God gives us all the graces of conversion and sanctification through Mary. We respond to this gift of God by receiving these graces more and more, letting them come alive and bear fruit in us.
“But why is her heart the source of all this? Because it was the humility, the purity and the love of her heart that made her worthy to become the Mother of God and consequently to receive all the other gifts and prerogatives that accompany such an exalted dignity. (…)
“We must honor in the Virgin Mary not only certain mysteries and deeds of hers, such as her birth, presentation in the temple, visitation, etc., not only certain qualities of hers, such as her Divine Maternity, or the fact that she is the Daughter of the Father, Spouse of the Holy Ghost and Temple of the Holy Trinity. We must first and above all honor in her the source and the origin of her holiness and of the dignity of all her mysteries, of all her deeds and personal qualities: and that is her love, for according to the holy Doctors of the Church, love is the means of merit and the principle of all sanctity.”
Entering into Mary’s Heart, therefore, is the beginning of life under the banner of love, which is in fact the only way that leads us back to God. Love, as the pattern of all virtues, gives to our whole moral life its value: “At the sunset of our lives we will be judged on our love,” says St. Thérèse of the Child Jesus. Not what we have done and accomplished, but rather how we have done it, i.e. with how much love, will determine the value of our life.
Without supernatural love all our moral acts and only “a sounding brass or a tinkling cymbal” (1 Corinthians 13:1), but this love is given to us gratuitously in the Heart of the Immaculata; therefore we can increase the value of the acts that we perform in our daily life insofar as we do them in the Immaculate Heart.
Thus Mary becomes in the fullest sense “the Mother of Fair Love”. This communication of the love of her Immaculate Heart is nothing other than the mediation of all graces, which, indeed, are nothing less than the rays of Divine Love given to us.

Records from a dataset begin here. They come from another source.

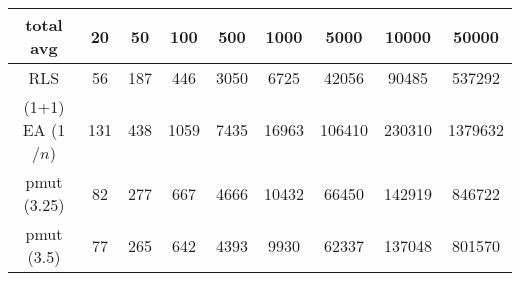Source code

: \begin{tabular}[h]{ccccccccc}
total avg&20&50&100&500&1000&5000&10000&50000\\\hline
RLS&56&187&446&3050&6725&42056&90485&537292\\
(1+1) EA (1$/n$)&131&438&1059&7435&16963&106410&230310&1379632\\
pmut (3.25)&82&277&667&4666&10432&66450&142919&846722\\
pmut (3.5)&77&265&642&4393&9930&62337&137048&801570\\
\end{tabular}

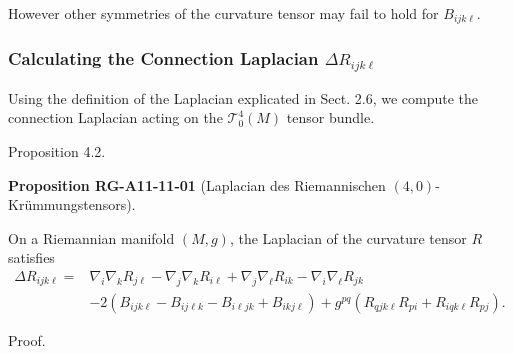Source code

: \documentclass[10pt, letterpaper]{article}
\newcommand{\CustomHeading}[3]{%
  \par\medskip\noindent%
  \textbf{#1 #2} \textnormal{(#3)}.\enskip%
}
\newenvironment{PROP}[2]{\begin{unitbox}\CustomHeading{Proposition}{#1}{#2}}{\end{unitbox}}
\begin{document}
However other symmetries of the curvature tensor may fail to hold for $B_{i j k \ell}$.


\subsubsection*{Calculating the Connection Laplacian $\Delta R_{i j k \ell}$}



Using the definition of the Laplacian explicated in Sect. 2.6, we compute the connection Laplacian acting on the $\mathscr{T}_{0}^{4}(M)$ tensor bundle.



Proposition 4.2. 


\begin{PROP}{RG-A11-11-01}{Laplacian des Riemannischen $(4,0)$-Krümmungstensors}
On a Riemannian manifold $(M, g)$, the Laplacian of the curvature tensor $R$ satisfies
$$
\begin{aligned}
\Delta R_{i j k \ell}= & \nabla_{i} \nabla_{k} R_{j \ell}-\nabla_{j} \nabla_{k} R_{i \ell}+\nabla_{j} \nabla_{\ell} R_{i k}-\nabla_{i} \nabla_{\ell} R_{j k} \\
& -2\left(B_{i j k \ell}-B_{i j \ell k}-B_{i \ell j k}+B_{i k j \ell}\right)+g^{p q}\left(R_{q j k \ell} R_{p i}+R_{i q k \ell} R_{p j}\right) .
\end{aligned}
$$
\end{PROP}

Proof. 
\end{document}

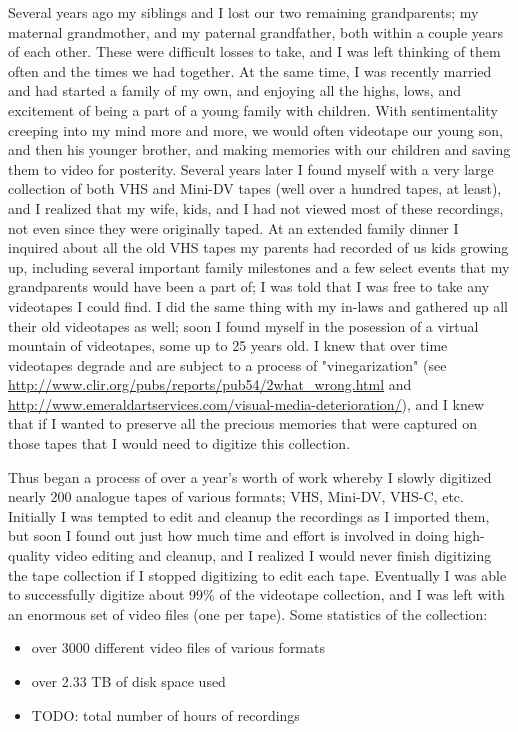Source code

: Several years ago my siblings and I lost our two remaining grandparents; my maternal grandmother, and my paternal grandfather, both within a couple years of each other.  These were difficult losses to take, and I was left thinking of them often and the times we had together.  At the same time, I was recently married and had started a family of my own, and enjoying all the highs, lows, and excitement of being a part of a young family with children.  With sentimentality creeping into my mind more and more, we would often videotape our young son, and then his younger brother, and making memories with our children and saving them to video for posterity.  Several years later I found myself with a very large collection of both VHS and Mini-DV tapes (well over a hundred tapes, at least), and I realized that my wife, kids, and I had not viewed most of these recordings, not even since they were originally taped.  At an extended family dinner I inquired about all the old VHS tapes my parents had recorded of us kids growing up, including several important family milestones and a few select events that my grandparents would have been a part of; I was told that I was free to take any videotapes I could find.  I did the same thing with my in-laws and gathered up all their old videotapes as well; soon I found myself in the posession of a virtual mountain of videotapes, some up to 25 years old.  I knew that over time videotapes degrade and are subject to a process of "vinegarization" (see \url{http://www.clir.org/pubs/reports/pub54/2what_wrong.html} and \url{http://www.emeraldartservices.com/visual-media-deterioration/}), and I knew that if I wanted to preserve all the precious memories that were captured on those tapes that I would need to digitize this collection.

Thus began a process of over a year's worth of work whereby I slowly digitized nearly 200 analogue tapes of various formats; VHS, Mini-DV, VHS-C, etc.  Initially I was tempted to edit and cleanup the recordings as I imported them, but soon I found out just how much time and effort is involved in doing high-quality video editing and cleanup, and I realized I would never finish digitizing the tape collection if I stopped digitizing to edit each tape.  Eventually I was able to successfully digitize about 99\% of the videotape collection, and I was left with an enormous set of video files (one per tape).  Some statistics of the collection:

\begin{itemize}
\item over 3000 different video files of various formats
\item over 2.33 TB of disk space used
\item TODO: total number of hours of recordings
\end{itemize}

Fr. Kolbe says: “Life has value to the extent that it is filled with acts of divine love. Now, our demonstrations of love are full of imperfections. St. Thérèse was aware that her whole life would be imperfect.
“Not that she possessed any attachment to these imperfections, but [she knew that] she would always discover new attachments. Now if the soul gives its acts to the Immaculata as her property, then she hands them on to God as her own. In this way our acts of love for God receive all her beauty.”
If we consider our everyday life in the light of the Catholic doctrine about grace, then we know that, besides sanctifying grace as a state, we also receive various actual graces, “helping” graces, that anticipate a human act, accompany it, and lead it to perfection.
If we can describe sanctifying grace as the presence, the life and the working of Christ in us, and the life of the Holy Trinity with Him, then we can fittingly describe actual graces as the presence of the Immaculata, who, after all, is nothing other than, so to speak, the incarnate mission of the Holy Ghost.